Experiments on the benefits of Optimal Truncation for the JPEG2000 Codestream

Andrew Willis
April 26, 2002

The JPEG2000 in-house simulator currently pads passes with 4 additional bytes in order to ensure correct decoding. This practice is known to be suboptimal. Hence, a more optimal truncation scheme was implemented for the simulator. This page is devoted to the analysis of the relative benefits of each of the methods.

NOTE:
Optimal truncation as outlines in the verification model and Taubman & Marcellin's book is not possible given our current implementation of the entropy coder. For true absolute optimal truncation, one must have access to previously encoded bytes and be able to remove them from the codestream. This accounts for the specific instance of repeated 0xFF7F entropy coded pairs. Since they are generated by the bit un-stuffer (i.e. BYTEIN() ) algorithm, we can sometimes truncate a pass before the end of the marked length Ln. Aside from this very unlikely instance, there is the additional issue of witholding the emission of 0xFF bytes from the entropy coder. In the case of optimal truncation, these bytes are "delayed" pending the end of the pass or the end of the segment. The presence of a delayed byte is indicated by the E and En variables on a byte-by-byte and pass-by-pass basis respectively.  This may then be exploited in an attempt to save a byte here or there in the codestream. It is unlikely that this will make any significant contribution in improving our rate/distortion statistics.

Given the statements in the above paragraph, I cannot truly call the truncation scheme implemented as optimal.

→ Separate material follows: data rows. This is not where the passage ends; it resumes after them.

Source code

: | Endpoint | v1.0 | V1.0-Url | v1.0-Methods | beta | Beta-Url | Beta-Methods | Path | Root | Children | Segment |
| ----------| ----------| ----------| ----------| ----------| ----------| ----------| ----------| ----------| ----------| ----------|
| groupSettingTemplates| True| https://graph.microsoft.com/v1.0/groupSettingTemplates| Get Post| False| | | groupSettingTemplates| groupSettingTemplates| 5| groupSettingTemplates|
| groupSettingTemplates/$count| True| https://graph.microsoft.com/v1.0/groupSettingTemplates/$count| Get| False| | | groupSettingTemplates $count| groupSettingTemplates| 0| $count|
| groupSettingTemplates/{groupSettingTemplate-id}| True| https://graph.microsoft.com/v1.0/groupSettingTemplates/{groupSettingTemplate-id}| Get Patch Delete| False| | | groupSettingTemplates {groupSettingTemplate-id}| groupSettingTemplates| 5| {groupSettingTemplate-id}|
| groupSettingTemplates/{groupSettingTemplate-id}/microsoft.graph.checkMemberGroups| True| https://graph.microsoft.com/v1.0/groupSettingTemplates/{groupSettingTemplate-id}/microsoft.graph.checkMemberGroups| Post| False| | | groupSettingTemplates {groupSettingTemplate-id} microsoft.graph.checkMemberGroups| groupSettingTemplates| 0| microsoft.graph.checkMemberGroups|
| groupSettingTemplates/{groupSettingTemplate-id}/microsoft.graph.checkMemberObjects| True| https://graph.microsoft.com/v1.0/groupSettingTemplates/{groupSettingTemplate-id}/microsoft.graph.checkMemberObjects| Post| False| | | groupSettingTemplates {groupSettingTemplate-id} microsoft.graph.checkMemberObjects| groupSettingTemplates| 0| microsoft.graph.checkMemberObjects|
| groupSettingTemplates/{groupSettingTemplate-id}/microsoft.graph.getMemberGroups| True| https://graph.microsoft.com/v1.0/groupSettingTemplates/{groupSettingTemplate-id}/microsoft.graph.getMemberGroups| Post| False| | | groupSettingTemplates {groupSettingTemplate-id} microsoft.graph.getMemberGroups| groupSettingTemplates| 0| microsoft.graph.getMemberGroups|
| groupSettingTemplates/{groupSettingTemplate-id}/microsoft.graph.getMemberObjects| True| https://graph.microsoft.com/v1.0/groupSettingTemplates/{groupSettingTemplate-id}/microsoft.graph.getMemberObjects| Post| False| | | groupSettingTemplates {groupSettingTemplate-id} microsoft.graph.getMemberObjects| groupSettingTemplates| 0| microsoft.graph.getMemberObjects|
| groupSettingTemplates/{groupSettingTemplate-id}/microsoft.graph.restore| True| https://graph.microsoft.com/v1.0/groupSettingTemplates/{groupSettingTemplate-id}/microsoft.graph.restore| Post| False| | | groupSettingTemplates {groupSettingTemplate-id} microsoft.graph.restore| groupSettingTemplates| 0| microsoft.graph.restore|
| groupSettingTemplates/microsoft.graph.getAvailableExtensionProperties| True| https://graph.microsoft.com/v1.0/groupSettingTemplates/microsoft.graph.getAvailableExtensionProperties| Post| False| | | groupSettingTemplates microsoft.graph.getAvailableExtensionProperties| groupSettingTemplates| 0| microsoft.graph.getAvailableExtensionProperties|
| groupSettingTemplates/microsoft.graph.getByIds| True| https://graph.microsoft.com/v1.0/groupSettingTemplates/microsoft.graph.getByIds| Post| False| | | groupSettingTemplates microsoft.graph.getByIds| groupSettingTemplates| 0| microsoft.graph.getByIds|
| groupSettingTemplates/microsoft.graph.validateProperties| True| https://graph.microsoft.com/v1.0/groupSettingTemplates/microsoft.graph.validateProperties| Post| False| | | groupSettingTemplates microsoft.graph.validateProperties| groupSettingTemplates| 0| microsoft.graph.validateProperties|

Hence, I will call it sub-optimal in the sense that it is missing exactly those features listed above which would be required to make it "truly" optimal.

Functional Requirements:

Pass Padding
This method has really no functional requirements other than having access to the 4 bytes of arithmetic coded data immediately following the byte at which one would like to truncate. (i.e. if I want to truncate after the 5th pass of entropy coding, then I would require the 4 bytes which immediately follow the last byte of entropy coded data from the 5th pass).
Sub-Optimal Truncation
This method requires the entropy coder to save the state variables after each pass. The saved variables include:

int     CTn[NPASSES];             The value of the CT register.
UINT    An[NPASSES];              The value of the A register.
int     Cn[NPASSES];              The value of the C register.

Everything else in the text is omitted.